WHAT TO DO – Reproduce, from the lines below, exactly the stretch that begins at the line containing "Before starting to" and ends at the line containing "### Step 2: Requirements", both included.

========

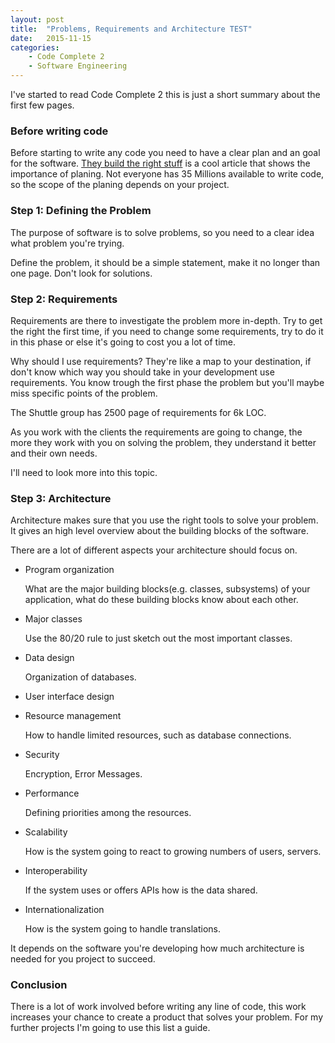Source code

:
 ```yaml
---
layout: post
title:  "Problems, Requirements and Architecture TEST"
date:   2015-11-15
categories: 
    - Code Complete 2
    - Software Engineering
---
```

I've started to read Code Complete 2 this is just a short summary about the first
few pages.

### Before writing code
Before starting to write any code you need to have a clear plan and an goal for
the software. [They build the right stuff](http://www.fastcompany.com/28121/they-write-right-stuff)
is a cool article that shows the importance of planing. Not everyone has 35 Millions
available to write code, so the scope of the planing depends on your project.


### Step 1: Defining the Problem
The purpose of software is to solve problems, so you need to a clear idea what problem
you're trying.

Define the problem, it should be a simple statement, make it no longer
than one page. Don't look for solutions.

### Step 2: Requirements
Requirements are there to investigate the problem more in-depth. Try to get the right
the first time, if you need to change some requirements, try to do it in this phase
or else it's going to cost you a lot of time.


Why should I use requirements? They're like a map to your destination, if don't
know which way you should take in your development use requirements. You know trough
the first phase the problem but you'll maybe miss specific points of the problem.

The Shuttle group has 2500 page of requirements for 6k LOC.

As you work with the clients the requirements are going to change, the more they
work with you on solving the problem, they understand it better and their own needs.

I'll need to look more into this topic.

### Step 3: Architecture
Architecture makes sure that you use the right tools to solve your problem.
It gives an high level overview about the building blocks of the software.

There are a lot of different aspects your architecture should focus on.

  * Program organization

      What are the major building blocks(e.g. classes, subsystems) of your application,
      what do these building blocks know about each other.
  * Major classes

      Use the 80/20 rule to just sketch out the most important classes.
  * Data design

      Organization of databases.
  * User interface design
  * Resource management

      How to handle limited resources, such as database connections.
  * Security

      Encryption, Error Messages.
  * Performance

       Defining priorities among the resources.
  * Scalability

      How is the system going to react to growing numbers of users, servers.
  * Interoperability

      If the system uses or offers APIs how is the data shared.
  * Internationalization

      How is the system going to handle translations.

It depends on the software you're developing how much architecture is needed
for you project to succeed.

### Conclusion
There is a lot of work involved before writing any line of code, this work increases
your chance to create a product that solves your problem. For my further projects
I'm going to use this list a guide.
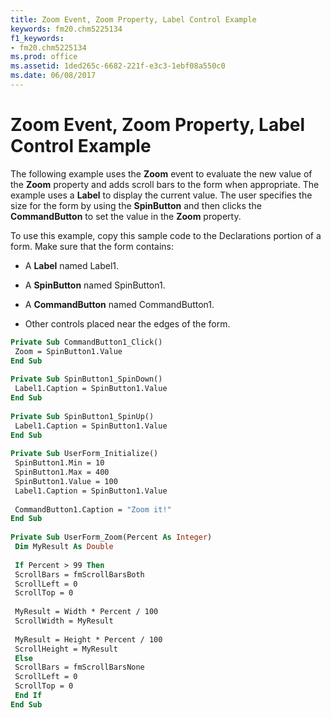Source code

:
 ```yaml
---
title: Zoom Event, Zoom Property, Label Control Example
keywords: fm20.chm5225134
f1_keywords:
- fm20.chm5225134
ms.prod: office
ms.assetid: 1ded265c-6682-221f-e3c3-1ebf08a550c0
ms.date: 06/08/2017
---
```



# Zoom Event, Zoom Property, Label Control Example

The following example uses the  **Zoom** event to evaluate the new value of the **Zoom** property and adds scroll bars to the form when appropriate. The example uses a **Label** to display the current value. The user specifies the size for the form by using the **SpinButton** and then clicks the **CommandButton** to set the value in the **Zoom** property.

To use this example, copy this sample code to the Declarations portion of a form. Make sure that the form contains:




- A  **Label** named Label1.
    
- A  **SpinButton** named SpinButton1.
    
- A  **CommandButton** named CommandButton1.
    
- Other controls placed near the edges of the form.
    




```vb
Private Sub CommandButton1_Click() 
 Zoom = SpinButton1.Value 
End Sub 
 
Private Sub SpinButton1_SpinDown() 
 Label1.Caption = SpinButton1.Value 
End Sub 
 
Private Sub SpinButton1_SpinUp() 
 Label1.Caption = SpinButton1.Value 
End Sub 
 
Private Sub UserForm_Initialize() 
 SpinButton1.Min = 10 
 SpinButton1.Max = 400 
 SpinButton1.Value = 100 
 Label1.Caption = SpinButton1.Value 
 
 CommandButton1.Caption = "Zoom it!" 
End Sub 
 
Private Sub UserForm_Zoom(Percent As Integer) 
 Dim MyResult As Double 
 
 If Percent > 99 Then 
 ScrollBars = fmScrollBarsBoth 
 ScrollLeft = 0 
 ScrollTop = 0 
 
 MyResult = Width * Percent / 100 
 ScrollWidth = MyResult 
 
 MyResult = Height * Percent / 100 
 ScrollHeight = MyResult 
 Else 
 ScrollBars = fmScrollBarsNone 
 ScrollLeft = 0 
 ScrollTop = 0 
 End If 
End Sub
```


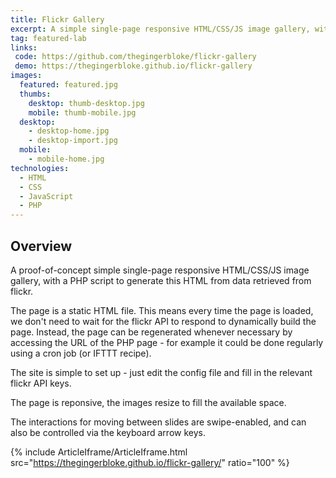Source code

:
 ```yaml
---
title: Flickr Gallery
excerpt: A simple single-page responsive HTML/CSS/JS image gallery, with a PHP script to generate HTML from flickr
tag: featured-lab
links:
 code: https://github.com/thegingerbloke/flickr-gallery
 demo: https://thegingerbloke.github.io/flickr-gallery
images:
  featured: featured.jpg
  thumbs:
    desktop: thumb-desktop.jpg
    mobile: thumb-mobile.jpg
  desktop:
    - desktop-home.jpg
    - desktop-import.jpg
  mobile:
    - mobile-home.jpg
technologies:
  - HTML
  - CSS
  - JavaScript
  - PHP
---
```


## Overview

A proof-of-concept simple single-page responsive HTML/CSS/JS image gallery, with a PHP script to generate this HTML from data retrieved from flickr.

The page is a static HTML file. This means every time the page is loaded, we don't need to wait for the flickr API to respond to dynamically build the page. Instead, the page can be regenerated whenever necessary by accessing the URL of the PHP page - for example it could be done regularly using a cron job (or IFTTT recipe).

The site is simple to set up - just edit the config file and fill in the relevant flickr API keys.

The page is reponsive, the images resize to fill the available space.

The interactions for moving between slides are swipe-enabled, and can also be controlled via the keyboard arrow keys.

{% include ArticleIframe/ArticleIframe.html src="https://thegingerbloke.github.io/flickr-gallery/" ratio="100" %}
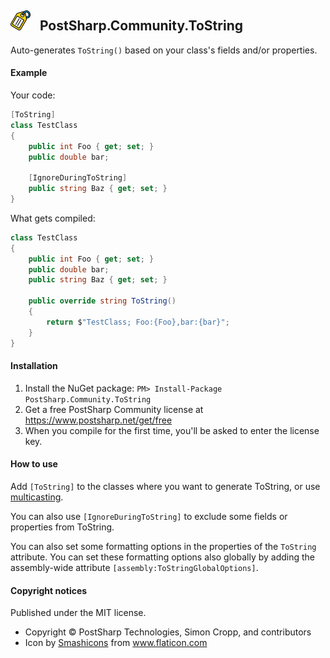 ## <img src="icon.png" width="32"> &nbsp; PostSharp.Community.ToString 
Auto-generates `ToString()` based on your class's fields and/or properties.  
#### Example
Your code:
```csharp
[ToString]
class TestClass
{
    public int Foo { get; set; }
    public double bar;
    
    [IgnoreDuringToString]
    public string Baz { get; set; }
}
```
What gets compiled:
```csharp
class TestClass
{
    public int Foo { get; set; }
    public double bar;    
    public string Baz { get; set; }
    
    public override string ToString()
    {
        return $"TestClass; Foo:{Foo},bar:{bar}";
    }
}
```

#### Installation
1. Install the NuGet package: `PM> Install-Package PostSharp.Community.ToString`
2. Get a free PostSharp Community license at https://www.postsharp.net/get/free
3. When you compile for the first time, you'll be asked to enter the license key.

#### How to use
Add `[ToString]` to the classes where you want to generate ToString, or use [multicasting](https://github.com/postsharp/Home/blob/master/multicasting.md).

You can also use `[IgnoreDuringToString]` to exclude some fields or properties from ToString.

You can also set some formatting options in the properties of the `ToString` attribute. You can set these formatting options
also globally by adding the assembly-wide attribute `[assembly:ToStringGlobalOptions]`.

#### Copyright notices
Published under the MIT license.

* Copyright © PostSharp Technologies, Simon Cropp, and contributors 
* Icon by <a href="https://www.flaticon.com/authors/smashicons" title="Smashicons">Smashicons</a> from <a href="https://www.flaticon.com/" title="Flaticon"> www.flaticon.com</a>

========

ANSWER FOR THIS EXERCISE –
Before starting to write any code you need to have a clear plan and an goal for
the software. [They build the right stuff](http://www.fastcompany.com/28121/they-write-right-stuff)
is a cool article that shows the importance of planing. Not everyone has 35 Millions
available to write code, so the scope of the planing depends on your project.


### Step 1: Defining the Problem
The purpose of software is to solve problems, so you need to a clear idea what problem
you're trying.

Define the problem, it should be a simple statement, make it no longer
than one page. Don't look for solutions.

### Step 2: Requirements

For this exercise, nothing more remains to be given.